What this task involves:
Retype the following records exactly and exclude the pictures.
*** Opening of Source material ***
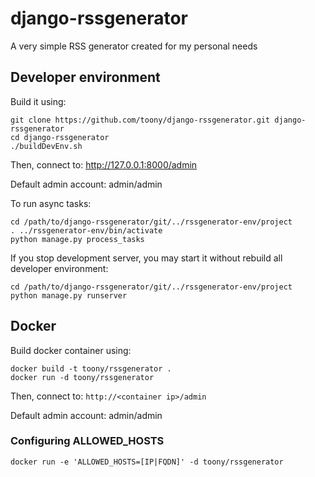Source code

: # django-rssgenerator

A very simple RSS generator created for my personal needs

## Developer environment

Build it using:
```
git clone https://github.com/toony/django-rssgenerator.git django-rssgenerator
cd django-rssgenerator
./buildDevEnv.sh
```

Then, connect to: http://127.0.0.1:8000/admin

Default admin account: admin/admin

To run async tasks:
```
cd /path/to/django-rssgenerator/git/../rssgenerator-env/project
. ../rssgenerator-env/bin/activate
python manage.py process_tasks
```

If you stop development server, you may start it without rebuild all developer environment:
```
cd /path/to/django-rssgenerator/git/../rssgenerator-env/project
python manage.py runserver
```

## Docker
Build docker container using: 
```
docker build -t toony/rssgenerator .
docker run -d toony/rssgenerator
```

Then, connect to: `http://<container ip>/admin`

Default admin account: admin/admin

### Configuring ALLOWED_HOSTS
```
docker run -e 'ALLOWED_HOSTS=[IP|FQDN]' -d toony/rssgenerator
```
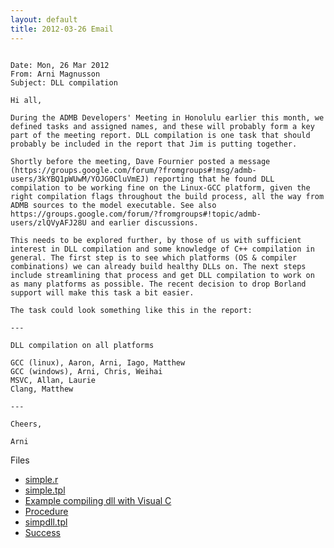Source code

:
 ```yaml
---
layout: default
title: 2012-03-26 Email 
---
```


```

Date: Mon, 26 Mar 2012
From: Arni Magnusson
Subject: DLL compilation

Hi all,

During the ADMB Developers' Meeting in Honolulu earlier this month, we defined tasks and assigned names, and these will probably form a key part of the meeting report. DLL compilation is one task that should probably be included in the report that Jim is putting together.

Shortly before the meeting, Dave Fournier posted a message (https://groups.google.com/forum/?fromgroups#!msg/admb-users/3kYBQ1pWUwM/YOJG0CluVmEJ) reporting that he found DLL compilation to be working fine on the Linux-GCC platform, given the right compilation flags throughout the build process, all the way from ADMB sources to the model executable. See also https://groups.google.com/forum/?fromgroups#!topic/admb-users/zlQVyAFJ28U and earlier discussions.

This needs to be explored further, by those of us with sufficient interest in DLL compilation and some knowledge of C++ compilation in general. The first step is to see which platforms (OS & compiler combinations) we can already build healthy DLLs on. The next steps include streamlining that process and get DLL compilation to work on as many platforms as possible. The recent decision to drop Borland support will make this task a bit easier.

The task could look something like this in the report:

---

DLL compilation on all platforms

GCC (linux), Aaron, Arni, Iago, Matthew
GCC (windows), Arni, Chris, Weihai
MSVC, Allan, Laurie
Clang, Matthew

---

Cheers,

Arni
```

Files
* [simple.r](dll-compilation-for-vs-with-an-r-access-example/simple.r)
* [simple.tpl](dll-compilation-for-vs-with-an-r-access-example/simple.tpl)
* [Example compiling dll with Visual C](example-compilng-dll-using-ms-visual-c.html)
* [Procedure](simpdll.html)
* [simpdll.tpl](simpdll.tpl)
* [Success](success-arni.html)
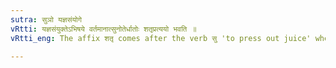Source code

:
 ```yaml
---
sutra: सुञो यज्ञसंयोगे
vRtti: यज्ञसंयुक्तेऽभिषये वर्तमानात्सुनोतेर्धातोः शतृप्रत्ययो भवति ॥
vRtti_eng: The affix शतृ comes after the verb सु 'to press out juice' when the sense is that of association with sacrifice.

---
```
*** Close of Source material ***
Result for this exercise:
Source code

: # django-rssgenerator

A very simple RSS generator created for my personal needs

## Developer environment

Build it using:
```
git clone https://github.com/toony/django-rssgenerator.git django-rssgenerator
cd django-rssgenerator
./buildDevEnv.sh
```

Then, connect to: http://127.0.0.1:8000/admin

Default admin account: admin/admin

To run async tasks:
```
cd /path/to/django-rssgenerator/git/../rssgenerator-env/project
. ../rssgenerator-env/bin/activate
python manage.py process_tasks
```

If you stop development server, you may start it without rebuild all developer environment:
```
cd /path/to/django-rssgenerator/git/../rssgenerator-env/project
python manage.py runserver
```

## Docker
Build docker container using: 
```
docker build -t toony/rssgenerator .
docker run -d toony/rssgenerator
```

Then, connect to: `http://<container ip>/admin`

Default admin account: admin/admin

### Configuring ALLOWED_HOSTS
```
docker run -e 'ALLOWED_HOSTS=[IP|FQDN]' -d toony/rssgenerator
```
Source code

:
 ```yaml
---
layout: default
title: 2012-03-26 Email 
---
```


```

Date: Mon, 26 Mar 2012
From: Arni Magnusson
Subject: DLL compilation

Hi all,

During the ADMB Developers' Meeting in Honolulu earlier this month, we defined tasks and assigned names, and these will probably form a key part of the meeting report. DLL compilation is one task that should probably be included in the report that Jim is putting together.

Shortly before the meeting, Dave Fournier posted a message (https://groups.google.com/forum/?fromgroups#!msg/admb-users/3kYBQ1pWUwM/YOJG0CluVmEJ) reporting that he found DLL compilation to be working fine on the Linux-GCC platform, given the right compilation flags throughout the build process, all the way from ADMB sources to the model executable. See also https://groups.google.com/forum/?fromgroups#!topic/admb-users/zlQVyAFJ28U and earlier discussions.

This needs to be explored further, by those of us with sufficient interest in DLL compilation and some knowledge of C++ compilation in general. The first step is to see which platforms (OS & compiler combinations) we can already build healthy DLLs on. The next steps include streamlining that process and get DLL compilation to work on as many platforms as possible. The recent decision to drop Borland support will make this task a bit easier.

The task could look something like this in the report:

---

DLL compilation on all platforms

GCC (linux), Aaron, Arni, Iago, Matthew
GCC (windows), Arni, Chris, Weihai
MSVC, Allan, Laurie
Clang, Matthew

---

Cheers,

Arni
```

Files
* [simple.r](dll-compilation-for-vs-with-an-r-access-example/simple.r)
* [simple.tpl](dll-compilation-for-vs-with-an-r-access-example/simple.tpl)
* [Example compiling dll with Visual C](example-compilng-dll-using-ms-visual-c.html)
* [Procedure](simpdll.html)
* [simpdll.tpl](simpdll.tpl)
* [Success](success-arni.html)
Source code

:
 ```yaml
---
sutra: सुञो यज्ञसंयोगे
vRtti: यज्ञसंयुक्तेऽभिषये वर्तमानात्सुनोतेर्धातोः शतृप्रत्ययो भवति ॥
vRtti_eng: The affix शतृ comes after the verb सु 'to press out juice' when the sense is that of association with sacrifice.

---
```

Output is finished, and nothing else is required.